L’explicitation des valeurs au cœur de l’acte pédagogique : Enjeux et outils pratiques

Christine Jourdain, Marie-Chantal Daniel, Guy Le Bouëdec (sous la direction de)
Lyon Chronique Sociale – 2018 – 94 p.

L’on sait combien, au sein d’une classe ou d’un établissement, le vivre-ensemble quotidien est fragile, menacé par ce qu’on appelle poliment des « incivilités ». Certes, la pédagogie officielle a cru y remédier en instaurant un « enseignement moral et civique » ; mais son efficacité est assez  aléatoire pour que, aux yeux de beaucoup, il soit naïf d’en attendre la sédation des difficultés. C’est pourquoi d’autres tentatives ont émergé, notamment celle de la pédagogie coopérative, telle que l’entend Jim Howden. Entre 2013 et 2015, ce dernier a pris l’heureuse initiative d’une vaste recherche-action au sein des établissements sous tutelle des Sœurs de la Présentation de Marie, fondées au XIXème siècle par Marie Rivier à Bourg-St-Andéol.

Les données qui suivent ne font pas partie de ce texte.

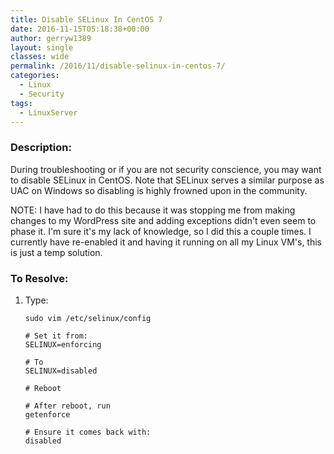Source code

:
 ```yaml
---
title: Disable SELinux In CentOS 7
date: 2016-11-15T05:18:38+00:00
author: gerryw1389
layout: single
classes: wide
permalink: /2016/11/disable-selinux-in-centos-7/
categories:
  - Linux
  - Security
tags:
  - LinuxServer
---
```

<!--more-->

### Description:

During troubleshooting or if you are not security conscience, you may want to disable SELinux in CentOS. Note that SELinux serves a similar purpose as UAC on Windows so disabling is highly frowned upon in the community.

NOTE: I have had to do this because it was stopping me from making changes to my WordPress site and adding exceptions didn't even seem to phase it. I'm sure it's my lack of knowledge, so I did this a couple times. I currently have re-enabled it and having it running on all my Linux VM's, this is just a temp solution.

### To Resolve:

1. Type:

   ```shell
   sudo vim /etc/selinux/config

   # Set it from:
   SELINUX=enforcing 

   # To 
   SELINUX=disabled

   # Reboot

   # After reboot, run 
   getenforce

   # Ensure it comes back with:
   disabled
   ```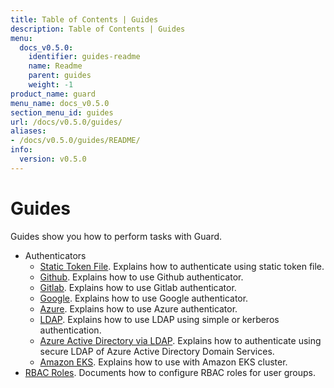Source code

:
 ```yaml
---
title: Table of Contents | Guides
description: Table of Contents | Guides
menu:
  docs_v0.5.0:
    identifier: guides-readme
    name: Readme
    parent: guides
    weight: -1
product_name: guard
menu_name: docs_v0.5.0
section_menu_id: guides
url: /docs/v0.5.0/guides/
aliases:
- /docs/v0.5.0/guides/README/
info:
  version: v0.5.0
---
```


# Guides

Guides show you how to perform tasks with Guard.

- Authenticators
  - [Static Token File](/docs/v0.5.0/guides/authenticator/static_token_file). Explains how to authenticate using static token file.
  - [Github](/docs/v0.5.0/guides/authenticator/github). Explains how to use Github authenticator.
  - [Gitlab](/docs/v0.5.0/guides/authenticator/gitlab). Explains how to use Gitlab authenticator.
  - [Google](/docs/v0.5.0/guides/authenticator/google). Explains how to use Google authenticator.
  - [Azure](/docs/v0.5.0/guides/authenticator/azure). Explains how to use Azure authenticator.
  - [LDAP](/docs/v0.5.0/guides/authenticator/ldap). Explains how to use LDAP using simple or kerberos authentication.
  - [Azure Active Directory via LDAP](/docs/v0.5.0/guides/authenticator/ldap_azure). Explains how to authenticate using secure LDAP of Azure Active Directory Domain Services.
  - [Amazon EKS](/docs/v0.5.0/guides/authenticator/aws_eks). Explains how to use with Amazon EKS cluster.
- [RBAC Roles](/docs/v0.5.0/guides/rbac). Documents how to configure RBAC roles for user groups.

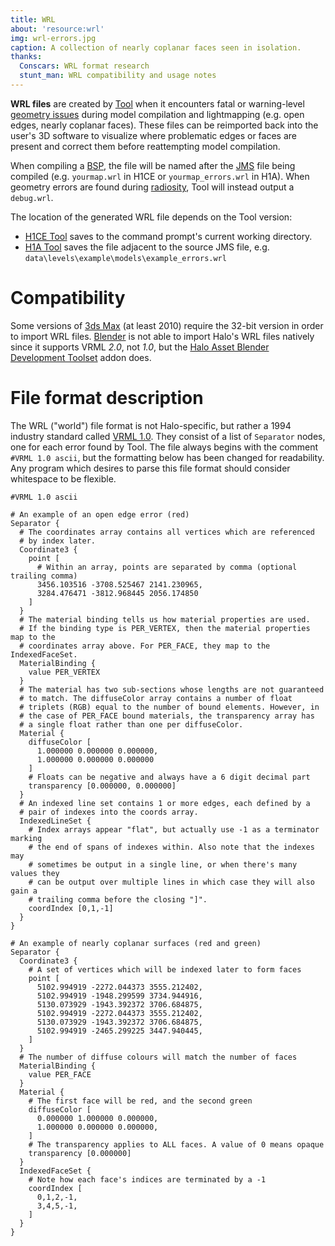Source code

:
 ```yaml
---
title: WRL
about: 'resource:wrl'
img: wrl-errors.jpg
caption: A collection of nearly coplanar faces seen in isolation.
thanks:
  Conscars: WRL format research
  stunt_man: WRL compatibility and usage notes
---
```

**WRL files** are created by [Tool](~h1a-tool) when it encounters fatal or warning-level [geometry issues](~bsp-troubleshooting) during model compilation and lightmapping (e.g. open edges, nearly coplanar faces). These files can be reimported back into the user's 3D software to visualize where problematic edges or faces are present and correct them before reattempting model compilation.

When compiling a [BSP](~scenario_structure_bsp), the file will be named after the [JMS](~) file being compiled (e.g. `yourmap.wrl` in H1CE or `yourmap_errors.wrl` in H1A). When geometry errors are found during [radiosity](~lightmaps), Tool will instead output a `debug.wrl`.

The location of the generated WRL file depends on the Tool version:

* [H1CE Tool](~hek/tool) saves to the command prompt's current working directory.
* [H1A Tool](~h1a-tool) saves the file adjacent to the source JMS file, e.g. `data\levels\example\models\example_errors.wrl`

# Compatibility
Some versions of [3ds Max](~3dsmax) (at least 2010) require the 32-bit version in order to import WRL files. [Blender](~) is not able to import Halo's WRL files natively since it supports VRML _2.0_, not _1.0_, but the [Halo Asset Blender Development Toolset](~halo-asset-blender-development-toolset) addon does.

# File format description
The WRL ("world") file format is not Halo-specific, but rather a 1994 industry standard called [VRML 1.0][vrml]. They consist of a list of `Separator` nodes, one for each error found by Tool. The file always begins with the comment `#VRML 1.0 ascii`, but the formatting below has been changed for readability. Any program which desires to parse this file format should consider whitespace to be flexible.

```vrml
#VRML 1.0 ascii

# An example of an open edge error (red)
Separator {
  # The coordinates array contains all vertices which are referenced
  # by index later.
  Coordinate3 {
    point [
      # Within an array, points are separated by comma (optional trailing comma)
      3456.103516 -3708.525467 2141.230965,
      3284.476471 -3812.968445 2056.174850
    ]
  }
  # The material binding tells us how material properties are used.
  # If the binding type is PER_VERTEX, then the material properties map to the
  # coordinates array above. For PER_FACE, they map to the IndexedFaceSet.
  MaterialBinding {
    value PER_VERTEX
  }
  # The material has two sub-sections whose lengths are not guaranteed
  # to match. The diffuseColor array contains a number of float
  # triplets (RGB) equal to the number of bound elements. However, in
  # the case of PER_FACE bound materials, the transparency array has
  # a single float rather than one per diffuseColor.
  Material {
    diffuseColor [
      1.000000 0.000000 0.000000,
      1.000000 0.000000 0.000000
    ]
    # Floats can be negative and always have a 6 digit decimal part
    transparency [0.000000, 0.000000]
  }
  # An indexed line set contains 1 or more edges, each defined by a
  # pair of indexes into the coords array.
  IndexedLineSet {
    # Index arrays appear "flat", but actually use -1 as a terminator marking
    # the end of spans of indexes within. Also note that the indexes may
    # sometimes be output in a single line, or when there's many values they
    # can be output over multiple lines in which case they will also gain a
    # trailing comma before the closing "]".
    coordIndex [0,1,-1]
  }
}

# An example of nearly coplanar surfaces (red and green)
Separator {
  Coordinate3 {
    # A set of vertices which will be indexed later to form faces
    point [
      5102.994919 -2272.044373 3555.212402,
      5102.994919 -1948.299599 3734.944916,
      5130.073929 -1943.392372 3706.684875,
      5102.994919 -2272.044373 3555.212402,
      5130.073929 -1943.392372 3706.684875,
      5102.994919 -2465.299225 3447.940445,
    ]
  }
  # The number of diffuse colours will match the number of faces
  MaterialBinding {
    value PER_FACE
  }
  Material {
    # The first face will be red, and the second green
    diffuseColor [
      0.000000 1.000000 0.000000,
      1.000000 0.000000 0.000000,
    ]
    # The transparency applies to ALL faces. A value of 0 means opaque
    transparency [0.000000]
  }
  IndexedFaceSet {
    # Note how each face's indices are terminated by a -1
    coordIndex [
      0,1,2,-1,
      3,4,5,-1,
    ]
  }
}
```

[vrml]: https://en.wikipedia.org/wiki/VRML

Une approche philosophique dense et  bienvenue indique ce que l’on peut attendre d’une démarche méthodique d’explicitation des valeurs, dont les séries de fiches exposent concrètement les objectifs, les procédures et les résultats. Les co-auteurs, notamment Guy Le Bouëdec, ne cachent pas les résistances possibles, dues notamment à la tradition laïque, mais en soulignent aussi ses bienfaits, tant au niveau de l’établissement que de la classe et dans le registre des relations interpersonnelles comme du travail scolaire et des apprentissages.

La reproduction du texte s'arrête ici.